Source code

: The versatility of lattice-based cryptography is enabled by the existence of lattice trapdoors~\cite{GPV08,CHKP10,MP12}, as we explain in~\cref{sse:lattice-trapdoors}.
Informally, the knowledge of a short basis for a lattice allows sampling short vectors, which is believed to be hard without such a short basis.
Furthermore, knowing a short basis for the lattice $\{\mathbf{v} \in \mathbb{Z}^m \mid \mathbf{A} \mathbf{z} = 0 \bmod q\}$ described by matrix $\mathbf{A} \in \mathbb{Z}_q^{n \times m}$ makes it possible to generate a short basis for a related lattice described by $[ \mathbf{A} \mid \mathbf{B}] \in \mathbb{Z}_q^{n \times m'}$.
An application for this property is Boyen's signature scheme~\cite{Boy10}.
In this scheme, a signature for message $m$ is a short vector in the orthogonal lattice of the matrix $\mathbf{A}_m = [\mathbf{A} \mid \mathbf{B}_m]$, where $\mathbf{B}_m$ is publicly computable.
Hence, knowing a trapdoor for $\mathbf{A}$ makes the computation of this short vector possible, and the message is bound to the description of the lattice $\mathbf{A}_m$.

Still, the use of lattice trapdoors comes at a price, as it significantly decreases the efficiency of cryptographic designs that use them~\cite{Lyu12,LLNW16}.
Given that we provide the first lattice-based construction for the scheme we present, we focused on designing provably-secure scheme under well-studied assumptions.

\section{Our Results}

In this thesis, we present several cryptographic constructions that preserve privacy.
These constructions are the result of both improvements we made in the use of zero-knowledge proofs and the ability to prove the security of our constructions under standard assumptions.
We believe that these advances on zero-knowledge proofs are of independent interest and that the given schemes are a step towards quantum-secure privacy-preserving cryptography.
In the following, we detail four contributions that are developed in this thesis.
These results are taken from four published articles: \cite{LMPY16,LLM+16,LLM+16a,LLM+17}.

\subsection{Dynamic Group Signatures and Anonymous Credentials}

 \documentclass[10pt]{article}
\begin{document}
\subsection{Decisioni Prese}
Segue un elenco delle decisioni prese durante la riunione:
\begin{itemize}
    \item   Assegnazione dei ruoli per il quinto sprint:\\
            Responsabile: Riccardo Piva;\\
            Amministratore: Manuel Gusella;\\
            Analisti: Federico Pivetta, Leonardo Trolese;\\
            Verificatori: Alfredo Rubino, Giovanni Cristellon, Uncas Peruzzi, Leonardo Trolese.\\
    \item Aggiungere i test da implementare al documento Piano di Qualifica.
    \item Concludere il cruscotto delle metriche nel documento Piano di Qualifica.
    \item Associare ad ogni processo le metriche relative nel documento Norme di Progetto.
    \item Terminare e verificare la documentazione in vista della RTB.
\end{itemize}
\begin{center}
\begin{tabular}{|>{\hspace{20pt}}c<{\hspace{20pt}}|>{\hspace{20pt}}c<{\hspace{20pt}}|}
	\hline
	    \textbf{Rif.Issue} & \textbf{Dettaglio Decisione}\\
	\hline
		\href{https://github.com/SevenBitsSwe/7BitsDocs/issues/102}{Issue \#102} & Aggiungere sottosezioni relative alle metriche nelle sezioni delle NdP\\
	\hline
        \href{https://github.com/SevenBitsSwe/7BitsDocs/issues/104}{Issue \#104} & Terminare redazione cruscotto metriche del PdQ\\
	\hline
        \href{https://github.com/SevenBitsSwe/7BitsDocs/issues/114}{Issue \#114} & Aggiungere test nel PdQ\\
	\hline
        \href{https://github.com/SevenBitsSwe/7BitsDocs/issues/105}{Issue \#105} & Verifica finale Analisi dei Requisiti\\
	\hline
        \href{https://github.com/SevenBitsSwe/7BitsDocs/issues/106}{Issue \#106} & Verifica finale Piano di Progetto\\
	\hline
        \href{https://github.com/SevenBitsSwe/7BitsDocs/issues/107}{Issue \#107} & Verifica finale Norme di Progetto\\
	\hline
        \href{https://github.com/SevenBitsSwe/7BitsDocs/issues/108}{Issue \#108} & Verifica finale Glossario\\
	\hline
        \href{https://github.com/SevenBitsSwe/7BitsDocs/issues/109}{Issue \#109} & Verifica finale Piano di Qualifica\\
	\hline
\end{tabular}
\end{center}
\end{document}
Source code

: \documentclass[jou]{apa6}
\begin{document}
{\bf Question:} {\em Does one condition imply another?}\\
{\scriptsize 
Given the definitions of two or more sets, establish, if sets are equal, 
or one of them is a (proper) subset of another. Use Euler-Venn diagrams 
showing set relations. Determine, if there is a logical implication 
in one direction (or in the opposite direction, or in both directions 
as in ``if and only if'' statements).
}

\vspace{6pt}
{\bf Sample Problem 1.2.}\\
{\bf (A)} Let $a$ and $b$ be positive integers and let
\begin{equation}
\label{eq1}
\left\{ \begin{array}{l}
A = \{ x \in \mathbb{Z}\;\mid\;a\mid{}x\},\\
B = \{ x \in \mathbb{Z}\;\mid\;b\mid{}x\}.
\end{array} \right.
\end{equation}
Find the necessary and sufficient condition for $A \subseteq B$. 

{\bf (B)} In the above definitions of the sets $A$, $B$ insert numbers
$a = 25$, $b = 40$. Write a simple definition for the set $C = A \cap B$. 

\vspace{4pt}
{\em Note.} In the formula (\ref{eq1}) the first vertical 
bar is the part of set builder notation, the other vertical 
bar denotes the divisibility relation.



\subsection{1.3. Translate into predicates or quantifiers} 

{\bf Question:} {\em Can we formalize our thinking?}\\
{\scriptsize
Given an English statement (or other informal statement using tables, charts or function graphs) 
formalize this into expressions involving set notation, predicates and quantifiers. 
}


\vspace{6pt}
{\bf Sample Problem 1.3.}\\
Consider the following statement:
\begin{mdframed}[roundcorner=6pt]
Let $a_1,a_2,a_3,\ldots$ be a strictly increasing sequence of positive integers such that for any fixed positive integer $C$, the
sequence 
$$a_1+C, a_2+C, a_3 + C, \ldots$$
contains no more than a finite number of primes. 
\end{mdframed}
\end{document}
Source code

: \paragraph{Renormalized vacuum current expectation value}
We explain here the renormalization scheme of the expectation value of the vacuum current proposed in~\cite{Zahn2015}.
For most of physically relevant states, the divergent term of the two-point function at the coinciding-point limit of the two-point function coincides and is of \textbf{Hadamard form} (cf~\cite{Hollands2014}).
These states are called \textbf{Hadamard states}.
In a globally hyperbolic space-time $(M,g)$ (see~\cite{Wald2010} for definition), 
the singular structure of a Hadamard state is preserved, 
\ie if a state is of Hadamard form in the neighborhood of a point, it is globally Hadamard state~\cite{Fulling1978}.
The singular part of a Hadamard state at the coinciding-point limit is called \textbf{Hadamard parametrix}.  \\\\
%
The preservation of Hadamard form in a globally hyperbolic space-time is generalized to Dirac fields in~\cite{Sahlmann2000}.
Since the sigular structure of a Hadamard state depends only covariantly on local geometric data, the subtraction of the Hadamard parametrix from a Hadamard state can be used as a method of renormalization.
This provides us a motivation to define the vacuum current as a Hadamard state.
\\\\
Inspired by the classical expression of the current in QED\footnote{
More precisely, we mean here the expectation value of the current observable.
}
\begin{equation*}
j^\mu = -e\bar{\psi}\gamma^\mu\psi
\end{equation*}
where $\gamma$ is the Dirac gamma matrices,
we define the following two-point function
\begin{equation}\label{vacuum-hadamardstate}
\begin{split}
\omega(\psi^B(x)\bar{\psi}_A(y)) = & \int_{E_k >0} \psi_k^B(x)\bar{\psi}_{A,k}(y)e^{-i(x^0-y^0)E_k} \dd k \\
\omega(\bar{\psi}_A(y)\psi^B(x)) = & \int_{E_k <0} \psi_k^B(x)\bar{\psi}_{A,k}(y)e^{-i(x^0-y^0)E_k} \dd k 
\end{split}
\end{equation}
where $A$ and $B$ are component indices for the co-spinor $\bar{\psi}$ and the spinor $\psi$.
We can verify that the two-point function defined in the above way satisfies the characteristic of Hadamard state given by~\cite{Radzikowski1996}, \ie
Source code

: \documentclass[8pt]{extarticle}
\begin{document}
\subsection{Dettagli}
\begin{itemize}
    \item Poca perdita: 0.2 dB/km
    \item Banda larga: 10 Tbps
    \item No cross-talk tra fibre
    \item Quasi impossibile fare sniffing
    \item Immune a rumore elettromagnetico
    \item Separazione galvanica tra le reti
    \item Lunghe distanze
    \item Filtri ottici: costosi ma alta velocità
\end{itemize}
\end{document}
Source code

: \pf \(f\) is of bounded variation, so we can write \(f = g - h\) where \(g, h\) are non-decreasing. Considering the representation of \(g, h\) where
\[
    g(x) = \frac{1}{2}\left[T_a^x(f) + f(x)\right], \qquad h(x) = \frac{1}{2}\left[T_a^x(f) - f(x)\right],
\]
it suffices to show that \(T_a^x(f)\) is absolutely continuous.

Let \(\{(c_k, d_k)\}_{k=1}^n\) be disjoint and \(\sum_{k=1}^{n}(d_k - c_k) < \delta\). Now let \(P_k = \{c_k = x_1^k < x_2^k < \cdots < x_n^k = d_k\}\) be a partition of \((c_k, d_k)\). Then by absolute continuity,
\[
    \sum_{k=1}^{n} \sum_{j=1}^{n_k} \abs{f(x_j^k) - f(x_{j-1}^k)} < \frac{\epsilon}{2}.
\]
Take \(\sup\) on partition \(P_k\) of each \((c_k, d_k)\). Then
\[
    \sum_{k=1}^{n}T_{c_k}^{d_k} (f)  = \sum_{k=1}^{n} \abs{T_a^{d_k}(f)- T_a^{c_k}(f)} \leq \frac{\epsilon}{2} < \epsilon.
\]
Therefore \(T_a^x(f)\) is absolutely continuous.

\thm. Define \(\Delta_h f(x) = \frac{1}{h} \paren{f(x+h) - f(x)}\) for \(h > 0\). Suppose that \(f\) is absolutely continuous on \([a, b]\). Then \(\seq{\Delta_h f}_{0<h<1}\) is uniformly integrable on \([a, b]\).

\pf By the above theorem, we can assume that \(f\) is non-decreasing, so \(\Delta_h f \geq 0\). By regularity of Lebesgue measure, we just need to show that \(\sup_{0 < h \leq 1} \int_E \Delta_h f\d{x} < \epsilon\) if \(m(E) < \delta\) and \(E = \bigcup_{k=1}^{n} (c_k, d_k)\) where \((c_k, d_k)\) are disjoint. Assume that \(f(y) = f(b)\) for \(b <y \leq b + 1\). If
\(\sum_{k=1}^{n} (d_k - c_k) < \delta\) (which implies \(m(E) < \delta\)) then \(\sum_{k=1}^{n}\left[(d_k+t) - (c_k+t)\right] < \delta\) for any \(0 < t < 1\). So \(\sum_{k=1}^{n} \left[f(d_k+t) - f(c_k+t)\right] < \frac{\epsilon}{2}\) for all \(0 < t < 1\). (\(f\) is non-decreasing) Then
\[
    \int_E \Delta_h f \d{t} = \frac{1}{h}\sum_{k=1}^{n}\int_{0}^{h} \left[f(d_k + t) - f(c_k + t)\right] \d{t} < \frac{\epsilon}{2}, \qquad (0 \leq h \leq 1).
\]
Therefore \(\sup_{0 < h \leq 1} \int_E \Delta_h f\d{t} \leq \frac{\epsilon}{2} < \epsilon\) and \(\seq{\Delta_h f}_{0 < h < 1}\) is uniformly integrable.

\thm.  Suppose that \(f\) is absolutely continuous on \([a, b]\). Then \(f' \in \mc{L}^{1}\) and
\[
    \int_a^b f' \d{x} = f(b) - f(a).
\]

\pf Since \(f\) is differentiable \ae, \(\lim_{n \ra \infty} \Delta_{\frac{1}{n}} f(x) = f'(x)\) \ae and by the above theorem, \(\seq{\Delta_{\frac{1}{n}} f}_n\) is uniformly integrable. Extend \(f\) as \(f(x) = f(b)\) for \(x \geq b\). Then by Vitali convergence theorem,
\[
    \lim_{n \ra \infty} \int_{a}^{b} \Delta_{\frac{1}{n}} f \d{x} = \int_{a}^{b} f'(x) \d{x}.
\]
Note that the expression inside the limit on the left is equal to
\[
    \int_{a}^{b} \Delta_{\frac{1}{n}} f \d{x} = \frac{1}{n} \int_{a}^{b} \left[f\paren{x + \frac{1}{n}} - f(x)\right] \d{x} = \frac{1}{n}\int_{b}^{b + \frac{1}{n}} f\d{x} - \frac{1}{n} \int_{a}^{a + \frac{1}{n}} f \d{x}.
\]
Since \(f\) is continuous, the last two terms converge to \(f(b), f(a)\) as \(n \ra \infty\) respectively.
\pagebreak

========

■ **What you need to do**
One stretch of the lines above is wanted, from the line that contains "where $\gamma$ is" through the line that contains "Therefore \(T_a^x(f)\) is". Output it exactly.

■ **Answer box**
where $\gamma$ is the Dirac gamma matrices,
we define the following two-point function
\begin{equation}\label{vacuum-hadamardstate}
\begin{split}
\omega(\psi^B(x)\bar{\psi}_A(y)) = & \int_{E_k >0} \psi_k^B(x)\bar{\psi}_{A,k}(y)e^{-i(x^0-y^0)E_k} \dd k \\
\omega(\bar{\psi}_A(y)\psi^B(x)) = & \int_{E_k <0} \psi_k^B(x)\bar{\psi}_{A,k}(y)e^{-i(x^0-y^0)E_k} \dd k 
\end{split}
\end{equation}
where $A$ and $B$ are component indices for the co-spinor $\bar{\psi}$ and the spinor $\psi$.
We can verify that the two-point function defined in the above way satisfies the characteristic of Hadamard state given by~\cite{Radzikowski1996}, \ie
Source code

: \documentclass[8pt]{extarticle}
\begin{document}
\subsection{Dettagli}
\begin{itemize}
    \item Poca perdita: 0.2 dB/km
    \item Banda larga: 10 Tbps
    \item No cross-talk tra fibre
    \item Quasi impossibile fare sniffing
    \item Immune a rumore elettromagnetico
    \item Separazione galvanica tra le reti
    \item Lunghe distanze
    \item Filtri ottici: costosi ma alta velocità
\end{itemize}
\end{document}
Source code

: \pf \(f\) is of bounded variation, so we can write \(f = g - h\) where \(g, h\) are non-decreasing. Considering the representation of \(g, h\) where
\[
    g(x) = \frac{1}{2}\left[T_a^x(f) + f(x)\right], \qquad h(x) = \frac{1}{2}\left[T_a^x(f) - f(x)\right],
\]
it suffices to show that \(T_a^x(f)\) is absolutely continuous.

Let \(\{(c_k, d_k)\}_{k=1}^n\) be disjoint and \(\sum_{k=1}^{n}(d_k - c_k) < \delta\). Now let \(P_k = \{c_k = x_1^k < x_2^k < \cdots < x_n^k = d_k\}\) be a partition of \((c_k, d_k)\). Then by absolute continuity,
\[
    \sum_{k=1}^{n} \sum_{j=1}^{n_k} \abs{f(x_j^k) - f(x_{j-1}^k)} < \frac{\epsilon}{2}.
\]
Take \(\sup\) on partition \(P_k\) of each \((c_k, d_k)\). Then
\[
    \sum_{k=1}^{n}T_{c_k}^{d_k} (f)  = \sum_{k=1}^{n} \abs{T_a^{d_k}(f)- T_a^{c_k}(f)} \leq \frac{\epsilon}{2} < \epsilon.
\]
Therefore \(T_a^x(f)\) is absolutely continuous.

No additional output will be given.